# Work to be completed
Could you please write out the data shown below, exactly and in full?
[[ The data open ]]
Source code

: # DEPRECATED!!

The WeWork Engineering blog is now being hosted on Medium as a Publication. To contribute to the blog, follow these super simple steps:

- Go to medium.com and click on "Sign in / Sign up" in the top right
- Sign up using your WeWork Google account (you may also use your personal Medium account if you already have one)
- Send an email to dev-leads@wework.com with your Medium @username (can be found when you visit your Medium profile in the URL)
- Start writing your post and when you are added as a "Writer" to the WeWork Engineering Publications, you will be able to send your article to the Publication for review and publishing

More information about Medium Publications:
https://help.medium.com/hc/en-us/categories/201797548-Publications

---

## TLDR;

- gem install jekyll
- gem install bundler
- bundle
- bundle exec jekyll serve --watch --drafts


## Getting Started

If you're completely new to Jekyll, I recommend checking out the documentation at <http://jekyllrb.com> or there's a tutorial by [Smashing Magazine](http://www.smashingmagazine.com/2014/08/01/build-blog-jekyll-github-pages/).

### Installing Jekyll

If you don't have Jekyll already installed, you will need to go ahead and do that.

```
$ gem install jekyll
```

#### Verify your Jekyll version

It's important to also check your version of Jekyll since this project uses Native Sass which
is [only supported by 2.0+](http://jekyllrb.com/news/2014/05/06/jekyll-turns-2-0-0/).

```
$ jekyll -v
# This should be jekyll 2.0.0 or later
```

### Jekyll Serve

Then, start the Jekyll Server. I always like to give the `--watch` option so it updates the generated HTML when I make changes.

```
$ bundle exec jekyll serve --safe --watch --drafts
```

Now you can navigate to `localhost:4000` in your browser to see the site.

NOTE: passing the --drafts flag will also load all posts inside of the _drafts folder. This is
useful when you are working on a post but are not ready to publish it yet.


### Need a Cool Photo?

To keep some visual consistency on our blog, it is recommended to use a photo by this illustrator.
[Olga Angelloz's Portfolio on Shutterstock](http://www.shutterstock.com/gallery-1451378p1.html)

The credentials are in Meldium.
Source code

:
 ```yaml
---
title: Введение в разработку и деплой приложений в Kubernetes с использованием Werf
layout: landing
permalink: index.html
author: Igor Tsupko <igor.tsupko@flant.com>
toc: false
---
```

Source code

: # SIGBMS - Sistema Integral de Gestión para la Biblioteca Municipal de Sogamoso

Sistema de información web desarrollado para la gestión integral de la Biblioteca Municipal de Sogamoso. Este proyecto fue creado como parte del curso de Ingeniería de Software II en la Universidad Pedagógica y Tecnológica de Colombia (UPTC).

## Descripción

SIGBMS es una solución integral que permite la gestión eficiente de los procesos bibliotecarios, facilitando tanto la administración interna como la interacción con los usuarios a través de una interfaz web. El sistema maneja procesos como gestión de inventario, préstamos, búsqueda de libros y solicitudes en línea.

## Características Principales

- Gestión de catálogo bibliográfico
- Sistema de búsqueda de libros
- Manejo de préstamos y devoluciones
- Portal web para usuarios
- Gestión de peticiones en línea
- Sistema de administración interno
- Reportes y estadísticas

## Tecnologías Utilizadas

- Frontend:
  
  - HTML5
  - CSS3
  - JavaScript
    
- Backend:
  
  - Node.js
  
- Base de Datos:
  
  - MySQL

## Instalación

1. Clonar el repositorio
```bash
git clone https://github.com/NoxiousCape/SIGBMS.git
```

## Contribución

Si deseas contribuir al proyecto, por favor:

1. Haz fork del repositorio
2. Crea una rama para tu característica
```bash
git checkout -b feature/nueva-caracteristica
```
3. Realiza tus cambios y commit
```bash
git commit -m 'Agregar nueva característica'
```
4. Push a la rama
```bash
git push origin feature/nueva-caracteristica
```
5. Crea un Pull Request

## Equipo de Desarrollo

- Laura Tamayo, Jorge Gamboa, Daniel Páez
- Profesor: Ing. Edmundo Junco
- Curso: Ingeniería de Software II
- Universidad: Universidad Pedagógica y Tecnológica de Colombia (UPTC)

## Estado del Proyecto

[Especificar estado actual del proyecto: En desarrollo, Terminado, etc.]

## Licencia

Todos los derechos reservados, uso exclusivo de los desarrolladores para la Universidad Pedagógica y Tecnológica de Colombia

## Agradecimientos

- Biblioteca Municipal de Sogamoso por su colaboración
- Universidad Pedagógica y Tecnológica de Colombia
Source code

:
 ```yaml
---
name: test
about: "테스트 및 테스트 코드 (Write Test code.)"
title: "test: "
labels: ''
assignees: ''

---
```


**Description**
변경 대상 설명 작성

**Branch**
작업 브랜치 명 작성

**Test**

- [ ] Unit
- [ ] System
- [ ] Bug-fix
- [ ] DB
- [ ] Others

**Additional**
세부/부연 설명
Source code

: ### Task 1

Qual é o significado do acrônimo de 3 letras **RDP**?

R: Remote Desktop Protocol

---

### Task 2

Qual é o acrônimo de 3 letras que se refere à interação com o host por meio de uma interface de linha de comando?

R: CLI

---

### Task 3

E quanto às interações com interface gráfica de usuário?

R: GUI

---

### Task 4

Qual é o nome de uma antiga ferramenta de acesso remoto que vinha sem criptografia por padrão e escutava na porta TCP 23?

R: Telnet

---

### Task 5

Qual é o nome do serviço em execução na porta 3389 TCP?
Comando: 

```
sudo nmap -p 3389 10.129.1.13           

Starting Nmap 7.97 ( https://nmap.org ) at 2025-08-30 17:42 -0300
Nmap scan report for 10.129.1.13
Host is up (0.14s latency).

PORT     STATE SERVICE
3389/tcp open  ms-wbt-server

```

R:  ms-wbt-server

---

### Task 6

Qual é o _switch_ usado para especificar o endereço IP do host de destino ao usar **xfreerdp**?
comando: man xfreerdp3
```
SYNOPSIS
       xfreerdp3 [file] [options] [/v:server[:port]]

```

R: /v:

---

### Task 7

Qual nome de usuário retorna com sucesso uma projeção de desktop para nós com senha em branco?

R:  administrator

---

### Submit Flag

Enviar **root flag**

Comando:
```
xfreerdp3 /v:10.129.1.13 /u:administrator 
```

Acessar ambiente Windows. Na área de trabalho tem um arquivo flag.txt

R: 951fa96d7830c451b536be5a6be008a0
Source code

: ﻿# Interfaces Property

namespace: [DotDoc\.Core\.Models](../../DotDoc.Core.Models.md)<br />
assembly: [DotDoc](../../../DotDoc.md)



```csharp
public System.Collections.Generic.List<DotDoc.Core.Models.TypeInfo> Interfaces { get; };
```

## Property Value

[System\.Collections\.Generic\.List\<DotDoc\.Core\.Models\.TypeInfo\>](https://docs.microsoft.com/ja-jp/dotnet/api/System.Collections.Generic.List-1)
[[ The data closed ]]
# Exercise response
Source code

: # DEPRECATED!!

The WeWork Engineering blog is now being hosted on Medium as a Publication. To contribute to the blog, follow these super simple steps:

- Go to medium.com and click on "Sign in / Sign up" in the top right
- Sign up using your WeWork Google account (you may also use your personal Medium account if you already have one)
- Send an email to dev-leads@wework.com with your Medium @username (can be found when you visit your Medium profile in the URL)
- Start writing your post and when you are added as a "Writer" to the WeWork Engineering Publications, you will be able to send your article to the Publication for review and publishing

More information about Medium Publications:
https://help.medium.com/hc/en-us/categories/201797548-Publications

---

## TLDR;

- gem install jekyll
- gem install bundler
- bundle
- bundle exec jekyll serve --watch --drafts


## Getting Started

If you're completely new to Jekyll, I recommend checking out the documentation at <http://jekyllrb.com> or there's a tutorial by [Smashing Magazine](http://www.smashingmagazine.com/2014/08/01/build-blog-jekyll-github-pages/).

### Installing Jekyll

If you don't have Jekyll already installed, you will need to go ahead and do that.

```
$ gem install jekyll
```

#### Verify your Jekyll version

It's important to also check your version of Jekyll since this project uses Native Sass which
is [only supported by 2.0+](http://jekyllrb.com/news/2014/05/06/jekyll-turns-2-0-0/).

```
$ jekyll -v
# This should be jekyll 2.0.0 or later
```

### Jekyll Serve

Then, start the Jekyll Server. I always like to give the `--watch` option so it updates the generated HTML when I make changes.

```
$ bundle exec jekyll serve --safe --watch --drafts
```

Now you can navigate to `localhost:4000` in your browser to see the site.

NOTE: passing the --drafts flag will also load all posts inside of the _drafts folder. This is
useful when you are working on a post but are not ready to publish it yet.


### Need a Cool Photo?

To keep some visual consistency on our blog, it is recommended to use a photo by this illustrator.
[Olga Angelloz's Portfolio on Shutterstock](http://www.shutterstock.com/gallery-1451378p1.html)

The credentials are in Meldium.
Source code

:
 ```yaml
---
title: Введение в разработку и деплой приложений в Kubernetes с использованием Werf
layout: landing
permalink: index.html
author: Igor Tsupko <igor.tsupko@flant.com>
toc: false
---
```

Source code

: # SIGBMS - Sistema Integral de Gestión para la Biblioteca Municipal de Sogamoso

Sistema de información web desarrollado para la gestión integral de la Biblioteca Municipal de Sogamoso. Este proyecto fue creado como parte del curso de Ingeniería de Software II en la Universidad Pedagógica y Tecnológica de Colombia (UPTC).

## Descripción

SIGBMS es una solución integral que permite la gestión eficiente de los procesos bibliotecarios, facilitando tanto la administración interna como la interacción con los usuarios a través de una interfaz web. El sistema maneja procesos como gestión de inventario, préstamos, búsqueda de libros y solicitudes en línea.

## Características Principales

- Gestión de catálogo bibliográfico
- Sistema de búsqueda de libros
- Manejo de préstamos y devoluciones
- Portal web para usuarios
- Gestión de peticiones en línea
- Sistema de administración interno
- Reportes y estadísticas

## Tecnologías Utilizadas

- Frontend:
  
  - HTML5
  - CSS3
  - JavaScript
    
- Backend:
  
  - Node.js
  
- Base de Datos:
  
  - MySQL

## Instalación

1. Clonar el repositorio
```bash
git clone https://github.com/NoxiousCape/SIGBMS.git
```

## Contribución

Si deseas contribuir al proyecto, por favor:

1. Haz fork del repositorio
2. Crea una rama para tu característica
```bash
git checkout -b feature/nueva-caracteristica
```
3. Realiza tus cambios y commit
```bash
git commit -m 'Agregar nueva característica'
```
4. Push a la rama
```bash
git push origin feature/nueva-caracteristica
```
5. Crea un Pull Request

## Equipo de Desarrollo

- Laura Tamayo, Jorge Gamboa, Daniel Páez
- Profesor: Ing. Edmundo Junco
- Curso: Ingeniería de Software II
- Universidad: Universidad Pedagógica y Tecnológica de Colombia (UPTC)

## Estado del Proyecto

[Especificar estado actual del proyecto: En desarrollo, Terminado, etc.]

## Licencia

Todos los derechos reservados, uso exclusivo de los desarrolladores para la Universidad Pedagógica y Tecnológica de Colombia

## Agradecimientos

- Biblioteca Municipal de Sogamoso por su colaboración
- Universidad Pedagógica y Tecnológica de Colombia
Source code

:
 ```yaml
---
name: test
about: "테스트 및 테스트 코드 (Write Test code.)"
title: "test: "
labels: ''
assignees: ''

---
```


**Description**
변경 대상 설명 작성

**Branch**
작업 브랜치 명 작성

**Test**

- [ ] Unit
- [ ] System
- [ ] Bug-fix
- [ ] DB
- [ ] Others

**Additional**
세부/부연 설명
Source code

: ### Task 1

Qual é o significado do acrônimo de 3 letras **RDP**?

R: Remote Desktop Protocol

---

### Task 2

Qual é o acrônimo de 3 letras que se refere à interação com o host por meio de uma interface de linha de comando?

R: CLI

---

### Task 3

E quanto às interações com interface gráfica de usuário?

R: GUI

---

### Task 4

Qual é o nome de uma antiga ferramenta de acesso remoto que vinha sem criptografia por padrão e escutava na porta TCP 23?

R: Telnet

---

### Task 5

Qual é o nome do serviço em execução na porta 3389 TCP?
Comando: 

```
sudo nmap -p 3389 10.129.1.13           

Starting Nmap 7.97 ( https://nmap.org ) at 2025-08-30 17:42 -0300
Nmap scan report for 10.129.1.13
Host is up (0.14s latency).

PORT     STATE SERVICE
3389/tcp open  ms-wbt-server

```

R:  ms-wbt-server

---

### Task 6

Qual é o _switch_ usado para especificar o endereço IP do host de destino ao usar **xfreerdp**?
comando: man xfreerdp3
```
SYNOPSIS
       xfreerdp3 [file] [options] [/v:server[:port]]

```

R: /v:

---

### Task 7

Qual nome de usuário retorna com sucesso uma projeção de desktop para nós com senha em branco?

R:  administrator

---

### Submit Flag

Enviar **root flag**

Comando:
```
xfreerdp3 /v:10.129.1.13 /u:administrator 
```

Acessar ambiente Windows. Na área de trabalho tem um arquivo flag.txt

R: 951fa96d7830c451b536be5a6be008a0
Source code

: ﻿# Interfaces Property

namespace: [DotDoc\.Core\.Models](../../DotDoc.Core.Models.md)<br />
assembly: [DotDoc](../../../DotDoc.md)



```csharp
public System.Collections.Generic.List<DotDoc.Core.Models.TypeInfo> Interfaces { get; };
```

## Property Value

[System\.Collections\.Generic\.List\<DotDoc\.Core\.Models\.TypeInfo\>](https://docs.microsoft.com/ja-jp/dotnet/api/System.Collections.Generic.List-1)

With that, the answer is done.